I’m watching tDP and istg I’m trying my hardest not to compare it ... but every mistake [other shows] made, tDP is doing a right (and an amazing right). But in terms of writing?? The fact that they solve small issues without dragging it to the next season making the audience tired and not interested?? Amazing!!
Hello, payoffs! Not only does tDP do setups and payoffs right, it knows how to gracefully remind us, and then delivers those payoffs that’ll have the most bang for the screentime.  
For those unfamiliar with the term, if the classic chekov’s gun is the setup, the moment the gun is used (in whatever way) is the payoff. Payoffs are delightful things, and very little compares when it comes to satisfying readers (regardless of the nature of the payoff).
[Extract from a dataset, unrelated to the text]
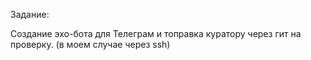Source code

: Задание:

Создание эхо-бота для Телеграм и топравка куратору через гит на проверку.
(в моем случае через ssh)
Humans like getting the answers to questions.
Behind the cut: types of setups and payoffs, four things to remember, choosing payoffs and their role in the narrative, the dangers of doing them cheaply, and how to destroy a payoff’s weight. 
Spoilers for the first episode only; everything else is vague or uses non-tDP examples to illustrate.  
a bit about setups and payoffs 
When the story asks a question or raises a possibility, that’s the setup (aka the gun on the mantle), and the payoff is the answer. This is not the same as a character asking a question; setups and payoffs are designed for the audience. 
Frex, talking about bad weather is effectively asking, ‘what if the weather got really bad?’ Now when the tornado strikes, the audience was primed for the possibility. A setup can be to show a character’s skill, so the audience isn’t surprised when the character devises an ingenious solution in the finale. Odd descriptions and curious hints will spike the tension and raise the question, ‘what if this house is haunted?’ long before a ghost even appears on the page. 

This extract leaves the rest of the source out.